(Dataset records Opens)

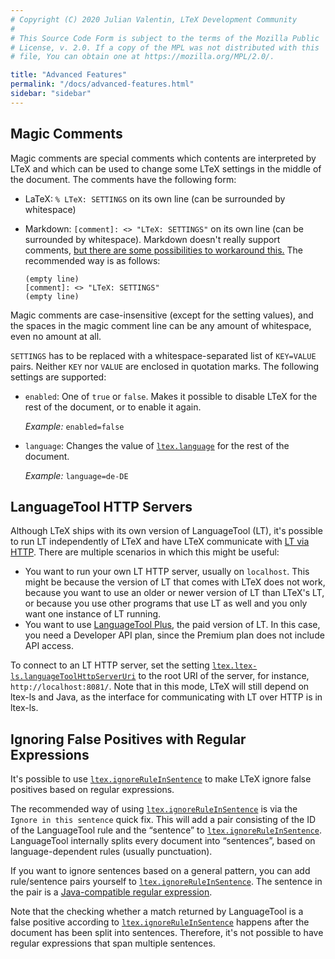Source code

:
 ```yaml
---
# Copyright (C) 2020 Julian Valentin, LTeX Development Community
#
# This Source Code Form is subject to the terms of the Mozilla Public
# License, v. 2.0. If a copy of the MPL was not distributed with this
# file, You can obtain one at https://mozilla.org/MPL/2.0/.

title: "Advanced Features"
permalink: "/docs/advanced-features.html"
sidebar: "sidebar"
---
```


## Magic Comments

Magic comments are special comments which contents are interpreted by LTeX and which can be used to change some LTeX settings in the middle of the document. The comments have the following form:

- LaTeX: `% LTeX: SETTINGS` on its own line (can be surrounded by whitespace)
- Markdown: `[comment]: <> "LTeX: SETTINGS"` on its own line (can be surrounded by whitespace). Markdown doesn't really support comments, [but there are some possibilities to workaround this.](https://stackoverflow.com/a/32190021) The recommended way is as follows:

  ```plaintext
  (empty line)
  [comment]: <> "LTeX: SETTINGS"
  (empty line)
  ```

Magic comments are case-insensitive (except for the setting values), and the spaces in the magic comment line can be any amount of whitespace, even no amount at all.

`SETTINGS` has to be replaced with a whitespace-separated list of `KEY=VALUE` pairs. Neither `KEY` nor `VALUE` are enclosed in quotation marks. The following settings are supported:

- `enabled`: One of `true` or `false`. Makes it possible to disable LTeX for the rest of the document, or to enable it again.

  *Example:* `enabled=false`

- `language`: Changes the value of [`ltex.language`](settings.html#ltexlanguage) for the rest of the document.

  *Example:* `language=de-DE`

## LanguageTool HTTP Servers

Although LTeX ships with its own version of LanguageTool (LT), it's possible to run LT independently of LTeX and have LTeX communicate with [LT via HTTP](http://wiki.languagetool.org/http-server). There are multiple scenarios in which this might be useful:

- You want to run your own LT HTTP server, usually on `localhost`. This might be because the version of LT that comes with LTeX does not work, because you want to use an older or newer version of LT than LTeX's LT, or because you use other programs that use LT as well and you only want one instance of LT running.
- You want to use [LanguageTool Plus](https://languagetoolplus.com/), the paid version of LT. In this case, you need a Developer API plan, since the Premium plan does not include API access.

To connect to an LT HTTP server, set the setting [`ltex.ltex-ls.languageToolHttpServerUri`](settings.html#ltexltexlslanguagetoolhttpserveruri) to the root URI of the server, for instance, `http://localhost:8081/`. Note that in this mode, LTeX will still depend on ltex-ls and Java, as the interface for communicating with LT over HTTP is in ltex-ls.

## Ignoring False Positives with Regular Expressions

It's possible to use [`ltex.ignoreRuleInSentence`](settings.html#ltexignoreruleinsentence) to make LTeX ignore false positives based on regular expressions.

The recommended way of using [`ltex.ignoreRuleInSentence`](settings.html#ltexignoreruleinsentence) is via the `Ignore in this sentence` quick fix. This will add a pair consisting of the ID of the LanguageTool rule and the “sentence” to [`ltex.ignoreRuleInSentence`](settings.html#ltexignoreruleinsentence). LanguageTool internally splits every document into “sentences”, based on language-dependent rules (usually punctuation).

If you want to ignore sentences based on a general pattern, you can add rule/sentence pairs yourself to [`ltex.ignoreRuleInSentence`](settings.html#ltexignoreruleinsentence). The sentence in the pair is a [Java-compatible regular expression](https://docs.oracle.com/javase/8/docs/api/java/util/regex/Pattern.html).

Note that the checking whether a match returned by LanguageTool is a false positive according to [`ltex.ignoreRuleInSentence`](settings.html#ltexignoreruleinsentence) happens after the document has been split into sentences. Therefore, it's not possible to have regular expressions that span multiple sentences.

(Dataset records Closes)
(Dataset records Opens)

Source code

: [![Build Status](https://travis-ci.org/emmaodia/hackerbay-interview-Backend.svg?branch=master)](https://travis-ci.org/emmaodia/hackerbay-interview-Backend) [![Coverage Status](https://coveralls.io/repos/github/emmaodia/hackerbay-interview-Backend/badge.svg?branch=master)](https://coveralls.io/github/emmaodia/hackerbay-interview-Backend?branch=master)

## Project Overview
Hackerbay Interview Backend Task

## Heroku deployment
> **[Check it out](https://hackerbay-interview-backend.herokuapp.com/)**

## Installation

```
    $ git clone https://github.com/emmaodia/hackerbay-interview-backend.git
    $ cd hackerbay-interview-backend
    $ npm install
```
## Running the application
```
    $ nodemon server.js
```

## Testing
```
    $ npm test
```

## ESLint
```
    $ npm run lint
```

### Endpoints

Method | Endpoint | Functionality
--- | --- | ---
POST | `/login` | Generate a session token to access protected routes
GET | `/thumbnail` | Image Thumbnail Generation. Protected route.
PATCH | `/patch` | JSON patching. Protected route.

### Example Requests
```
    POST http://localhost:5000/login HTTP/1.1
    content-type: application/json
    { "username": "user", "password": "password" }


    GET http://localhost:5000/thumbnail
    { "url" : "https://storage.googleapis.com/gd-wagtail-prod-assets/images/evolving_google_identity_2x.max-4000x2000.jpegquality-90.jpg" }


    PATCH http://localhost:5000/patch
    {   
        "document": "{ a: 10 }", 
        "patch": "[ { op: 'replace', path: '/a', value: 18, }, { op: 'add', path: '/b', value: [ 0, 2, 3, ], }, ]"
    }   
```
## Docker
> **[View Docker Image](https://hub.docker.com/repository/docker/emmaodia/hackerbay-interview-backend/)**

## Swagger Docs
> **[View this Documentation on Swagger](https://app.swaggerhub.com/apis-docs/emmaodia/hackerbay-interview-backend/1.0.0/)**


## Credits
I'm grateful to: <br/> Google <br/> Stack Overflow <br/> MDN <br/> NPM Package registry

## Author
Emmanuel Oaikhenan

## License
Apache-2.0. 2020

(Dataset records Closes)

* _Task objective_
Search the data above for the word "POST" and show every line that has it.

* _Answer space_
POST | `/login` | Generate a session token to access protected routes
    POST http://localhost:5000/login HTTP/1.1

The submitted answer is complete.